Here is a quick example of one location having many floors and one floor belonging to one location
class LocationTransformer extends Fractal\TransformerAbstract
{
protected $defaultIncludes = ['floors'];
public function includeFloors(Location $location)
{
$floors = $location->floors;
return $this->collection($floors, new FloorTransformer, 'floors');
}
class FloorTransformer extends Fractal\TransformerAbstract
{
protected $defaultIncludes = ['location'];
public function includeLocation(Floor $floor) {
$location = $floor->location;
return $this->item($location, new LocationTransformer, 'locations');
}
Removing the defaultIncludes on either side of the relation prevents the problem.
Is this really a bug?
What should the expected behaviour be in your opinion?
Take this example
{
"data": [{
"type": "articles",
"id": "1",
"attributes": {
"title": "JSON API paints my bikeshed!",
"body": "The shortest article. Ever."
},
"relationships": {
"author": {
"data": {"id": "42", "type": "people"}
}
}
}],
"included": [
{
"type": "people",
"id": "42",
"attributes": {
"name": "John"
},
"relationships": {
"articles": {
"data": [
{"id": "1", "type": "articles"}
]
}
}
}
]
}
I don't see any reason why this should end in an infinite regress when fetched via /api/v1/articles
. It does also not lead to that when articles would not have the defaulInclude but it is fetched via /api/v1/articles?include=author
So is your suggested solution to ignore default includes unless the resource being transformed is at the top of the stack?
Nope. The included data also includes it's relationship.. But listing the relations (i.e their id's) for one entity is always recursion-free. The only thing that needs to be considered is that one needs to have a list of entities that have already been fetched (in the data-block or includes-block) and don't fetch them again.
This is a very common use case IMO.
Any movement on this concept?
I'm having the same issue, did anyone create a fix before i start looking at making one?

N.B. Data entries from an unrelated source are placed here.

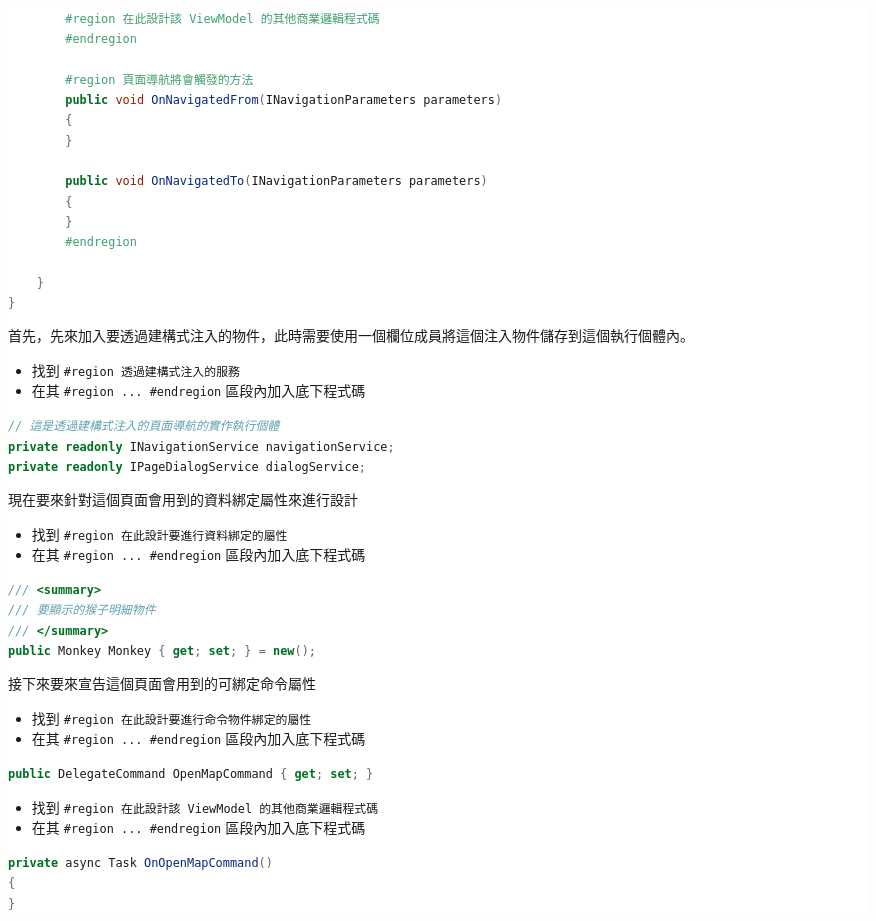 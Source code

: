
 ```csharp
        #region 在此設計該 ViewModel 的其他商業邏輯程式碼
        #endregion

        #region 頁面導航將會觸發的方法
        public void OnNavigatedFrom(INavigationParameters parameters)
        {
        }

        public void OnNavigatedTo(INavigationParameters parameters)
        {
        }
        #endregion

    }
}
```

首先，先來加入要透過建構式注入的物件，此時需要使用一個欄位成員將這個注入物件儲存到這個執行個體內。

* 找到 `#region 透過建構式注入的服務`
* 在其 `#region ... #endregion` 區段內加入底下程式碼

```csharp
// 這是透過建構式注入的頁面導航的實作執行個體
private readonly INavigationService navigationService;
private readonly IPageDialogService dialogService;
```

現在要來針對這個頁面會用到的資料綁定屬性來進行設計

* 找到 `#region 在此設計要進行資料綁定的屬性`
* 在其 `#region ... #endregion` 區段內加入底下程式碼

```csharp
/// <summary>
/// 要顯示的猴子明細物件
/// </summary>
public Monkey Monkey { get; set; } = new();
```

接下來要來宣告這個頁面會用到的可綁定命令屬性

* 找到 `#region 在此設計要進行命令物件綁定的屬性`
* 在其 `#region ... #endregion` 區段內加入底下程式碼

```csharp
public DelegateCommand OpenMapCommand { get; set; }
``` 

* 找到 `#region 在此設計該 ViewModel 的其他商業邏輯程式碼`
* 在其 `#region ... #endregion` 區段內加入底下程式碼

```csharp
private async Task OnOpenMapCommand()
{
}
```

Never-mind, as a quick fix, I used a constructor on the transformer. I then passed a variable to the included transformers to indicate they should not set any default includes when nested. This solves the issue for now.
I remove the model from the relationship model's transformer class default include in the include method as shown below:
class LocationTransformer extends Fractal\TransformerAbstract
{
protected $defaultIncludes = ['floors'];
...
public function includeFloors(Location $location)
{
$floors = $location->floors;
$transformer = new FloorTransformer();
$defaultIncludes = $transformer->getDefaultIncludes();
$transformer->setDefaultIncludes(array_diff($defaultIncludes, ['location']));
return $this->collection($floors, $transformer, 'floors');
}
}
class FloorTransformer extends Fractal\TransformerAbstract
{
protected $defaultIncludes = ['location'];
...
public function includeLocation(Floor $floor) {
$location = $floor->location;
$transformer = new LocationTransformer();
$defaultIncludes = $transformer->getDefaultIncludes();
$transformer->setDefaultIncludes(array_diff($defaultIncludes, ['floors']));
return $this->item($location, $transformer, 'locations');
}
}
This seems like an ok workaround, I just don't like that each transformer has to have knowledge of the related transformer's defaultIncludes
values.
This issue has been automatically marked as stale because it has not had recent activity. It will be closed after 4 weeks if no further activity occurs. Thank you for your contributions.
It seems to me that this could be fixed by adding support for a defaultExcludes
?
Then you could say:
class LocationTransformer extends Fractal\TransformerAbstract
{
protected $defaultIncludes = ['floors'];
protected $defaultExcludes = ['floors.location'];
public function includeFloors(Location $location)
{
$floors = $location->floors;
return $this->collection($floors, new FloorTransformer, 'floors');
}
class FloorTransformer extends Fractal\TransformerAbstract
{
protected $defaultIncludes = ['location'];
protected $defaultExcludes = ['location.floors'];
public function includeLocation(Floor $floor) {
$location = $floor->location;
return $this->item($location, new LocationTransformer, 'locations');
}
This would complement the paradigm for explicit (non-default) includes that are modified by explicit excludes.